Justin's wife and I have been e-mailing each other a little bit lately. Do you know how surreal it is for me to say that? How did I wind up here? I don’t ask that question in a bad way, but in a way that makes me appreciate the way life moves.
As many of you know, Justin was the first boy I ever loved and it was a long time ago. For any of you who don’t know anything about him, I was 17 when I met him (he transferred to my high school). I stopped loving him “that way” when I was 20 or so. The last time I saw him was when I was 26, I think, not long before Eric and I started dating. When I was dating Eric (let’s say this was in 2000 or early 2001), I saw in the newspaper that Justin was getting married (he was still living down south, where he went to college). I was really happy for him and hoped he was marrying a good woman.
Fast forward several years to December 2005. I am at church in the sacristy before mass because I was going to serve as an Extraordinary Minister of Holy Communion that night. This woman walked in and asked me if I was me. I told her I was. She told me she was “Justin’s wife.” I asked her what her name was. She told me. She said she recognized me from pictures.
It does one's heart immeasurable good to know that they actually meant something to someone even if they no longer mean what they once did. I realized what it meant to me that he had kept his pictures of me somewhere, that he showed them to the woman that he married, that she knew who I was and what I had been. I am sure she heard both the good and the bad (there was plenty of both), but she had heard it all because I was someone who had mattered. Even all those years later, it could still be said that our knowing one another meant something (whether it be formative or whatever), and I was grateful to know it was so. We always hope that’s the case when a relationship ends, but how often can we say we know for sure?
She informed me at that time that Justin was in Iraq. I don’t think I even knew he had entered the Army (he was a bit of a late “vocation” to the Army in comparison to other men, I'd say). She said that her mother-in-law and her baby were in the church if I wanted to see them. I went and saw Justin’s mother for the first time in many years and laid eyes on Justin’s baby. When we were younger, I had always imagined in my mind’s eye what Justin’s babies would look like, and although this baby was precious, he didn’t “look” the way I thought he would. It was such a crazy experience. How many of us get to see the babies of the first boy we ever loved?

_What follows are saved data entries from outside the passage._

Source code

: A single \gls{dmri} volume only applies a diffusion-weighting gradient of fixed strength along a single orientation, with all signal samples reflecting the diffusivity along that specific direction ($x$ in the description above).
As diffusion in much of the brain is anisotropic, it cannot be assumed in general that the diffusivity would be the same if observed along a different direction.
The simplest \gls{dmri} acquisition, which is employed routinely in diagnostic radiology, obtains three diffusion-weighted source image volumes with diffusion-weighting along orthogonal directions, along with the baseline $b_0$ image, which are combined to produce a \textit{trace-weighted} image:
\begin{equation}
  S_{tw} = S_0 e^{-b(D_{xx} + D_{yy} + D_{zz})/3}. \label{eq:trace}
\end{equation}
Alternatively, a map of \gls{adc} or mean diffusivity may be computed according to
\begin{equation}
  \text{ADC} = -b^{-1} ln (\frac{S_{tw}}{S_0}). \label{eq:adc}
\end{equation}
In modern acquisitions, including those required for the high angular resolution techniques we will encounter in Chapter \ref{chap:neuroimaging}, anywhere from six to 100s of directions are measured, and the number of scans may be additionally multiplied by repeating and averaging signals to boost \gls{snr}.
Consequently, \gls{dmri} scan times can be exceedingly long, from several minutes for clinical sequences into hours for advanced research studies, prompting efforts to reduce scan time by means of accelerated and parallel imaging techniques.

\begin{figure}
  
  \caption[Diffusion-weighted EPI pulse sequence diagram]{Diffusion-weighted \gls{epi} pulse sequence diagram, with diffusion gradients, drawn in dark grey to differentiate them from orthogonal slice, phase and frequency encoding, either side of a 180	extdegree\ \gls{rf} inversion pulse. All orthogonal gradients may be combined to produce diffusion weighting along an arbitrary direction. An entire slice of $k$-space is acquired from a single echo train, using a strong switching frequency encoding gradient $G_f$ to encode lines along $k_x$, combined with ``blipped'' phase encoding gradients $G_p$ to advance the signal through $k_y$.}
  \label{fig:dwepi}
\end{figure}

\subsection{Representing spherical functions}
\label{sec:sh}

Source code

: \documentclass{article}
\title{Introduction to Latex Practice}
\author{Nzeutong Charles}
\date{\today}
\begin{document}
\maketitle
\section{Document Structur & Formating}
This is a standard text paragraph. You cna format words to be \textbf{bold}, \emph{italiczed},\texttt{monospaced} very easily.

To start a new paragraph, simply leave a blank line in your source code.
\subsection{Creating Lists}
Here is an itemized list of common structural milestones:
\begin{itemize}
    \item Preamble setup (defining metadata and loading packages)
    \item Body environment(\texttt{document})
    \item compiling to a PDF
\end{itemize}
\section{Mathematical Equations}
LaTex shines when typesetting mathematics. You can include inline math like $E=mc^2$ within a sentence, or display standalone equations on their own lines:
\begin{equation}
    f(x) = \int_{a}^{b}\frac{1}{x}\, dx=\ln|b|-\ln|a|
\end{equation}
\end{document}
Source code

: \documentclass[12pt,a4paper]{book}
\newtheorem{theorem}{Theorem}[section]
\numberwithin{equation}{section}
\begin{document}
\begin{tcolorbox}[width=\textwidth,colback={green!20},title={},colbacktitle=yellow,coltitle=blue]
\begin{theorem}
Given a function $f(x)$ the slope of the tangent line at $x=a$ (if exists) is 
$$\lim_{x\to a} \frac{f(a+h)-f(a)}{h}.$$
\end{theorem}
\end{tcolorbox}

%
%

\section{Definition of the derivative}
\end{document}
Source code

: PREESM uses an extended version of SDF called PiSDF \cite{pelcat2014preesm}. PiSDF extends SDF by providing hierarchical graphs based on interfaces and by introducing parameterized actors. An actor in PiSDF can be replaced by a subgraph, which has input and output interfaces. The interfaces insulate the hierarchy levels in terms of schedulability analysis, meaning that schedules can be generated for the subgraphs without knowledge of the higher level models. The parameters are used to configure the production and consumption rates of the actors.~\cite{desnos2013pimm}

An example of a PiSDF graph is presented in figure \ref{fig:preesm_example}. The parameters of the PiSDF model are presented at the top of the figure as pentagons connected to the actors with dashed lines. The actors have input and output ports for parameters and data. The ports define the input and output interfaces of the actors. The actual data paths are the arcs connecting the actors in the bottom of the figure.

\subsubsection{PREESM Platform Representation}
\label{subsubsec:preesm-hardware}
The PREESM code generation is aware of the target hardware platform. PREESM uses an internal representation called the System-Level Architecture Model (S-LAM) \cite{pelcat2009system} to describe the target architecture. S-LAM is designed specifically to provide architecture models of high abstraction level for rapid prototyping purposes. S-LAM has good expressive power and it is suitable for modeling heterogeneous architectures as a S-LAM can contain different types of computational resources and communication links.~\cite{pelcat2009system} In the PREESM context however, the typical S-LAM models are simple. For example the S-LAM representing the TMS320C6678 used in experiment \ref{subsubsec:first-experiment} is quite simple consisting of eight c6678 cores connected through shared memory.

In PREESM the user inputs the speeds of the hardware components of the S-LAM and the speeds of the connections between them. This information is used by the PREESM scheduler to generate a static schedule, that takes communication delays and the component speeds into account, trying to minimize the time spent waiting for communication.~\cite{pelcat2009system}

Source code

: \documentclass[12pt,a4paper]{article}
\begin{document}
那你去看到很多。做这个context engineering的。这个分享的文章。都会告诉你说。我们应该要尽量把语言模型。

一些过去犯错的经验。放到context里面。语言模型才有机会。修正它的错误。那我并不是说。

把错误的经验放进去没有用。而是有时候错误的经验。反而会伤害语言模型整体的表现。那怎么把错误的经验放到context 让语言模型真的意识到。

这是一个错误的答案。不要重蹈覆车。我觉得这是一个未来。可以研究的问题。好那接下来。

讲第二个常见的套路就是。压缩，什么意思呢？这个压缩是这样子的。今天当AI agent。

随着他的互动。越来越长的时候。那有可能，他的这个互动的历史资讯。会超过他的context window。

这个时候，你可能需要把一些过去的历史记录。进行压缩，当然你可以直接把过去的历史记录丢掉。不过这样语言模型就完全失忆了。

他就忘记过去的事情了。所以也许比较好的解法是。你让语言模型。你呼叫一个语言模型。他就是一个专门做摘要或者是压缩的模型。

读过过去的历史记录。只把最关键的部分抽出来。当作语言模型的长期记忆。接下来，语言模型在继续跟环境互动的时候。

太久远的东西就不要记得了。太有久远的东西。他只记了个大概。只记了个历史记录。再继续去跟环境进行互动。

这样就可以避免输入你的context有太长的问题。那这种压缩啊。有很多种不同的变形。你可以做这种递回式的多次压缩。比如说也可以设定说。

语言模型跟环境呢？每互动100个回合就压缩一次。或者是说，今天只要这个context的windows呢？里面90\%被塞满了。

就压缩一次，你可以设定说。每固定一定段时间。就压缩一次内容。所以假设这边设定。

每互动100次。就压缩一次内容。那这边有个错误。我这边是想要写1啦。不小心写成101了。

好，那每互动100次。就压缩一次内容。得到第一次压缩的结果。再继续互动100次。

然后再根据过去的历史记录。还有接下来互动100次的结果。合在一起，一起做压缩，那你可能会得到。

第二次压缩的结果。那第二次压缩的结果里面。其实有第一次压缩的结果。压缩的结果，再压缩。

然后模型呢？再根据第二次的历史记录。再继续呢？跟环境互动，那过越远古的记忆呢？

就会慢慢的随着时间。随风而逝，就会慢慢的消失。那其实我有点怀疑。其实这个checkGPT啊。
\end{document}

Justin’s wife was at my church that night because she was living with her in-laws while Justin was in Iraq and she was in the RCIA program at my parish (Rite of Christian Initiation for Adults) to enter the Roman Catholic Church. Months later, I was there with her at the Easter Vigil mass to watch this kind woman enter the Church. It was a great moment; I was her only friend or family in attendance. I felt very blessed that night--that the Lord had orchestrated this very unique union between her and I that Justin was completely absent from.
She once told a story of the way he reacted to something and said to me, “Well, you know him! You know exactly what I mean!” and I had such respect for her in that moment. Think about it. She was willing to admit and acknowledge the fact that someone else in the world also really “knew” her husband’s quirks and behaviors. I don’t know too many women with the confidence in herself and her relationship to freely admit out loud that another woman might know many of the things she knows about her husband (especially to that other woman directly!).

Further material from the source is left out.